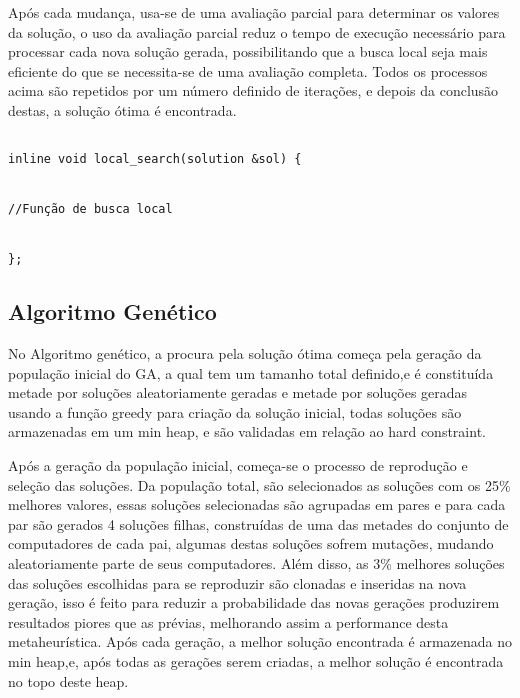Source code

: \documentclass[12pt]{article}
\begin{document}
Após cada mudança, usa-se de uma avaliação parcial para determinar os valores da solução, o uso da avaliação parcial reduz o tempo de execução necessário para processar cada nova solução gerada, possibilitando que a busca local seja mais eficiente do que se necessita-se de uma avaliação completa. Todos os processos acima são repetidos por um número definido de iterações, e depois da conclusão destas, a solução ótima é encontrada.



\begin{lstlisting}

inline void local_search(solution &sol) {


//Função de busca local
 

};

\end{lstlisting}
\begingroup
{}
\endgroup




\subsection{Algoritmo Genético}


No Algoritmo genético, a procura pela solução ótima começa pela geração da população inicial do GA, a qual tem um tamanho total definido,e é constituída metade por soluções aleatoriamente geradas e metade por soluções geradas usando a função greedy para criação da solução inicial, todas soluções são armazenadas em um min heap, e são validadas em relação ao hard constraint.



Após a geração da população inicial, começa-se o processo de reprodução e seleção das soluções. Da população total, são selecionados as soluções com os 25\% melhores valores, essas soluções selecionadas são agrupadas em pares e para cada par são gerados 4 soluções filhas, construídas de uma das metades do conjunto de computadores de cada pai, algumas destas soluções sofrem mutações, mudando aleatoriamente parte de seus computadores. Além disso, as 3\% melhores soluções das soluções escolhidas para se reproduzir são clonadas e inseridas na nova geração, isso é feito para reduzir a probabilidade das novas gerações produzirem resultados piores que as prévias, melhorando assim a performance desta metaheurística. Após cada geração, a melhor solução encontrada é armazenada no min heap,e, após todas as gerações serem criadas, a melhor solução é encontrada no topo deste heap.
\end{document}
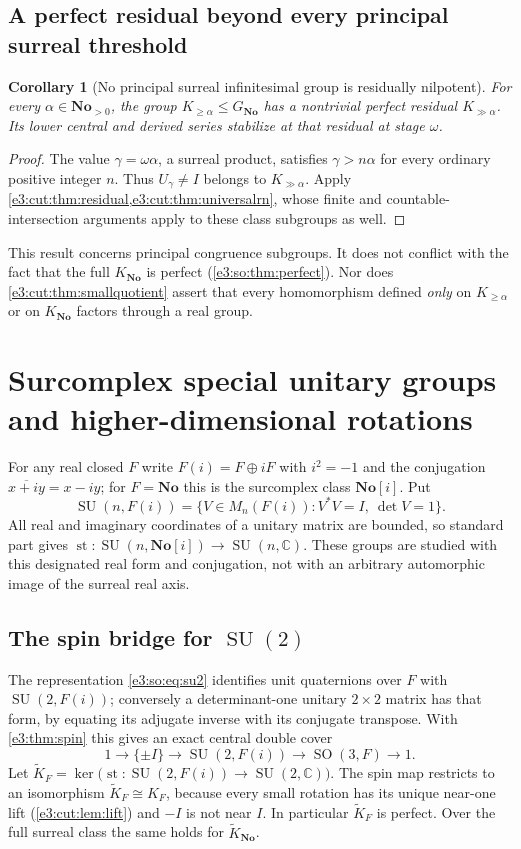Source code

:\documentclass[11pt,letterpaper]{article}
\numberwithin{equation}{section}
\newtheorem{corollary}[corollary]{Corollary}
\theoremstyle{definition}
\theoremstyle{remark}
\newcommand{\No}{\mathbf{No}}
\newcommand{\C}{\mathbb C}
\newcommand{\st}{\operatorname{st}}
\newcommand{\SO}{\operatorname{SO}}
\newcommand{\SU}{\operatorname{SU}}
\begin{document}
\subsection{A perfect residual beyond every principal surreal threshold}

\begin{corollary}[No principal surreal infinitesimal group is residually nilpotent]\label{e3:cut:cor:norn}
For every $\alpha\in\No_{>0}$, the group $K_{\ge\alpha}\le G_{\No}$ has a
nontrivial perfect residual $K_{\gg\alpha}$. Its lower central and derived
series stabilize at that residual at stage $\omega$.
\end{corollary}
\begin{proof}
The value $\gamma=\omega\alpha$, a surreal product, satisfies $\gamma>n\alpha$
for every ordinary positive integer $n$. Thus $U_\gamma\ne I$ belongs to
$K_{\gg\alpha}$. Apply \cref{e3:cut:thm:residual,e3:cut:thm:universalrn},
whose finite and countable-intersection arguments apply to these class
subgroups as well.
\end{proof}

This result concerns principal congruence subgroups. It does not conflict with
the fact that the full $K_{\No}$ is perfect (\cref{e3:so:thm:perfect}). Nor
does \cref{e3:cut:thm:smallquotient} assert that every homomorphism defined
\emph{only} on $K_{\ge\alpha}$ or on $K_{\No}$ factors through a real group.

\section{Surcomplex special unitary groups and higher-dimensional rotations}\label{e3:cut:sec:unitary}

For any real closed $F$ write $F(i)=F\oplus iF$ with $i^2=-1$ and the
conjugation $\overline{x+iy}=x-iy$; for $F=\No$ this is the surcomplex class
$\No[i]$. Put
\[
 \SU(n,F(i))=\{V\in M_n(F(i)):V^*V=I,\ \det V=1\}.
\]
All real and imaginary coordinates of a unitary matrix are bounded, so standard
part gives $\st:\SU(n,\No[i])\to\SU(n,\C)$. These groups are studied with this
designated real form and conjugation, not with an arbitrary automorphic image of
the surreal real axis.

\subsection{The spin bridge for \texorpdfstring{$\SU(2)$}{SU(2)}}

The representation \cref{e3:so:eq:su2} identifies unit quaternions over $F$
with $\SU(2,F(i))$; conversely a determinant-one unitary $2\times2$ matrix has
that form, by equating its adjugate inverse with its conjugate transpose. With
\cref{e3:thm:spin} this gives an exact central double cover
\[
 1\longrightarrow\{\pm I\}\longrightarrow\SU(2,F(i))\longrightarrow\SO(3,F)
 \longrightarrow1.
\]
Let $\widetilde K_F=\ker\bigl(\st:\SU(2,F(i))\to\SU(2,\C)\bigr)$. The spin map
restricts to an isomorphism $\widetilde K_F\cong K_F$, because every small
rotation has its unique near-one lift (\cref{e3:cut:lem:lift}) and $-I$ is not
near $I$. In particular $\widetilde K_F$ is perfect. Over the full surreal
class the same holds for $\widetilde K_{\No}$.
\end{document}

- - -

*Exercise prompt*
Copy out all the lines of the records that include "matrix".

*Response to this exercise*
All real and imaginary coordinates of a unitary matrix are bounded, so standard
with $\SU(2,F(i))$; conversely a determinant-one unitary $2\times2$ matrix has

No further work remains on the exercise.